С альманахом Бояринов был спокоен. Все шло по намеченному плану, в сроки он укладывался, а что касается материала, то он даже не предполагал, когда ему впервые пришла мысль о создании юбилейного альманаха, что такими интересными и такими разными будут статьи. Одно беспокоило и настораживало Бояринова: ни в очерках, ни в предисловии к альманаху, написанном патриархом театра народным артистом Гудимовым, даже на третьем плане не упоминалась фамилия теперешнего главного режиссера. А ведь он это расценит как козни Бояринова и Гудимова. Чего доброго, еще сочтет, что в альманахе выдержана тенденция умалчивания заслуг театра за последние десять лет. Но тут же решил: «Пусть думает, что хочет. История складывается без суфлера. Моя совесть в этом плане чиста. Будет мстить — дело его совести. А может быть, кое-что и поймет, прочитав альманах».

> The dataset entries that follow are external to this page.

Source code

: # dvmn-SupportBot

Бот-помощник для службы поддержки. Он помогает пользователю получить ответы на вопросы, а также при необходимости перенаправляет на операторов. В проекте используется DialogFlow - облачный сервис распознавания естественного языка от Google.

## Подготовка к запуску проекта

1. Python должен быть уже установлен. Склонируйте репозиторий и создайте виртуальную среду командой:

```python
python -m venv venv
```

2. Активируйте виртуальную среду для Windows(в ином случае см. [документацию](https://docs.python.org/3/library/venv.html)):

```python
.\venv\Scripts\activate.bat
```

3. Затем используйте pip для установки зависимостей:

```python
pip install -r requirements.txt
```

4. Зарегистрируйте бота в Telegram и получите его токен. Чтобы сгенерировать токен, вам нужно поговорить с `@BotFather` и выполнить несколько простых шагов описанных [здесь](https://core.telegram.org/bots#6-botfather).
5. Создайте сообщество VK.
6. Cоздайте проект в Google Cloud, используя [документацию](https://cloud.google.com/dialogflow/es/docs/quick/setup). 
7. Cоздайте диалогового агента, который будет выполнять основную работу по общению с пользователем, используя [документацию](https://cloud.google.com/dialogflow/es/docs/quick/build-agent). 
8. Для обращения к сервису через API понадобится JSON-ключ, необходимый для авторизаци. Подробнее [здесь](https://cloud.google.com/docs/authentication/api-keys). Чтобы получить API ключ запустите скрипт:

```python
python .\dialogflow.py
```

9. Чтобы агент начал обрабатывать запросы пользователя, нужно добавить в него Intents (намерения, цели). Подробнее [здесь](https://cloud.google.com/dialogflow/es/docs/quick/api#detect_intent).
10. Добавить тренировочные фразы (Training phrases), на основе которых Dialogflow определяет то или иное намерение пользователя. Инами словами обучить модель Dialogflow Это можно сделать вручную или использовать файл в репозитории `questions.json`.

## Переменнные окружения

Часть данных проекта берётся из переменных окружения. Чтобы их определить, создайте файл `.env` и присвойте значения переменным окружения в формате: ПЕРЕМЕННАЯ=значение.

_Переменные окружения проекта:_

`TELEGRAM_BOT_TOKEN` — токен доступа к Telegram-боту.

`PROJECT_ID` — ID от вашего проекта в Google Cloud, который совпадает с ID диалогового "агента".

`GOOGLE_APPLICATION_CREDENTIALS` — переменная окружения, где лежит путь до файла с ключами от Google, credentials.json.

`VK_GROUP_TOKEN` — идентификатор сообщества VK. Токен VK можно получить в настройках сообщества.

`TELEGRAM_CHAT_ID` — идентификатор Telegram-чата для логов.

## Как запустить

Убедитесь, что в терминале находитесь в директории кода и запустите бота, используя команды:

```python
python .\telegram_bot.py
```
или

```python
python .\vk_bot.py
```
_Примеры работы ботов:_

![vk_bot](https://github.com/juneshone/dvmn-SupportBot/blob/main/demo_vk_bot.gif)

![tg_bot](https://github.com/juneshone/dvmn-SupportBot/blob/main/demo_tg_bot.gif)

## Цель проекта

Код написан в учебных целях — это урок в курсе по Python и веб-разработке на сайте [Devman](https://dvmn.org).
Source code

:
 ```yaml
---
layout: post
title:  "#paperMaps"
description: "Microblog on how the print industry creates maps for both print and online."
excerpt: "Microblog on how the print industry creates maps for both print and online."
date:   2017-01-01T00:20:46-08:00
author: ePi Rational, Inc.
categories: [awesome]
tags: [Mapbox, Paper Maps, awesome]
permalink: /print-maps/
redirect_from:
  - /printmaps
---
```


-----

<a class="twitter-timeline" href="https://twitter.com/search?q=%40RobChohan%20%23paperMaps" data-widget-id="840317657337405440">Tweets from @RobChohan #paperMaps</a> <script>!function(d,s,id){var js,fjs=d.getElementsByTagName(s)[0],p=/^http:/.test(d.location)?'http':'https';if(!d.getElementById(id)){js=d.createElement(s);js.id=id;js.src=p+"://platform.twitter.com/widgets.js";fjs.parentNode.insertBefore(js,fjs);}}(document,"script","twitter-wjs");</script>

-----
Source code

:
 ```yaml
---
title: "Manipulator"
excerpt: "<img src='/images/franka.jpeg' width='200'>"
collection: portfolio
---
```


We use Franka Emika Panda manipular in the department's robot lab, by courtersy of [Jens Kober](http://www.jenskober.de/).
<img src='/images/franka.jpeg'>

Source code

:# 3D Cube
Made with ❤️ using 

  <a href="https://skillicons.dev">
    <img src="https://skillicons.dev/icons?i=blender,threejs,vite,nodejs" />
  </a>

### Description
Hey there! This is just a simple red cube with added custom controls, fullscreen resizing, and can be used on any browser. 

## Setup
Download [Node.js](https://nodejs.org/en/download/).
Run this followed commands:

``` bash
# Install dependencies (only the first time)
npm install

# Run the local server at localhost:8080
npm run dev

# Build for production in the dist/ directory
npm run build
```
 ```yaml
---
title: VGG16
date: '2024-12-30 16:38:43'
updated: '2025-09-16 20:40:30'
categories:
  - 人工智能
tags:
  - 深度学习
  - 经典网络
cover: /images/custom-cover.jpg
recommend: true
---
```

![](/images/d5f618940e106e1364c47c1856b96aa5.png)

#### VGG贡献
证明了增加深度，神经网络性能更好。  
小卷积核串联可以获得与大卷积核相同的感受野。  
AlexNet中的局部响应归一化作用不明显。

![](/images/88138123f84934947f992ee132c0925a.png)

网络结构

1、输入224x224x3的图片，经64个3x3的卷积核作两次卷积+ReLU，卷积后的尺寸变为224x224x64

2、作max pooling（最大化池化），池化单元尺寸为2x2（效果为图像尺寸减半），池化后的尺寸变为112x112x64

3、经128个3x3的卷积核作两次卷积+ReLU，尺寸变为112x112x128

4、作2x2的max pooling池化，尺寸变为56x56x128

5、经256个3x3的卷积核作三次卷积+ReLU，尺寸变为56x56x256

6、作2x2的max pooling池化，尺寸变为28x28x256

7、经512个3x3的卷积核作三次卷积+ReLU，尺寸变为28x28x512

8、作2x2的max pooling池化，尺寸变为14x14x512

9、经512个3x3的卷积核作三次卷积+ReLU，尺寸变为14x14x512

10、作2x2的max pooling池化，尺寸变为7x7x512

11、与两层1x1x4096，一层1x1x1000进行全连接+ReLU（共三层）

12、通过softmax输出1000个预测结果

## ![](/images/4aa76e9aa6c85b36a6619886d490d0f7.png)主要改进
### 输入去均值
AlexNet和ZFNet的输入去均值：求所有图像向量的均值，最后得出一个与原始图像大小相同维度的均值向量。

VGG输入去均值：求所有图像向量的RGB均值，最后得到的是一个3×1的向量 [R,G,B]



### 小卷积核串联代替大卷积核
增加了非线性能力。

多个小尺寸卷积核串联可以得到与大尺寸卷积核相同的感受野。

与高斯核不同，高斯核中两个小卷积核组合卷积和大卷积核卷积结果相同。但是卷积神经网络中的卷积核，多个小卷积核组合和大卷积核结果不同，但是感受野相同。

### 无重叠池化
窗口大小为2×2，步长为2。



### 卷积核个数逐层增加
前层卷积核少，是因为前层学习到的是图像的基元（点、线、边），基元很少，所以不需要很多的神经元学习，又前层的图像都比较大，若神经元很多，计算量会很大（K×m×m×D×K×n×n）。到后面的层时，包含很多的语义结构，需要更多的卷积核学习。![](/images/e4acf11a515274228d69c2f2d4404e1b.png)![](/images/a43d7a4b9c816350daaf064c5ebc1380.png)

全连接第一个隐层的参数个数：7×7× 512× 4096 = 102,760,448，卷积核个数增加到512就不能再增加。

Неделю назад Бояринов в костюмерном цехе вместе с двумя уже пожилыми костюмершами провел более часа, перебирая парики и косы, приобретенные театром в разные годы. Разные косы ложились перед ним на стол: черные, рыжие, каштановые, русые, седые, почти совсем бесцветные… Но той, огромной (до самых колен, по описанию Лисогоровой), золотой, в обхват руки, не было. Да и никто из костюмерш не помнит, чтобы в реквизите театра была такая коса, какой ее представлял себе Бояринов.
Был у него и другой, как бы резервный вариант поиска девичьей косы Татьяны Сергеевны Лисогоровой: найти ту самую парикмахершу, которая отрезала косу, а потом могла сохраниться и ведомость в архивах театра, в которой она расписывалась при получении денег. В своей статье Татьяна Сергеевна называет точную дату злополучного в ее жизни дня.
Бояринов обратился к архивам отдела кадров театра. На второй день заведующая отделом подала ему бумажку, в которой стояло три Фамилии парикмахерш: Наталья Гавриловна Иванова, Екатерина Васильевна Лютикова и Заира Сумбатовна Чалдронян.
Бояринов вспомнил статью Лисогоровой. В ней она пишет, что парикмахерша была с ярко выраженным лицом армянки или грузинки и резким кавказским акцентом. «Да, это была она!.. Заира Чалдронян». По документам отдела кадров значилось, что в театре Чалдронян работала недолго, всего шесть лет. Уволилась по собственному желанию. Согласно документам, ей сейчас, если она жива, было уже за семьдесят. Возраст, когда всего охотнее прилипают болезни и набирает силы старость.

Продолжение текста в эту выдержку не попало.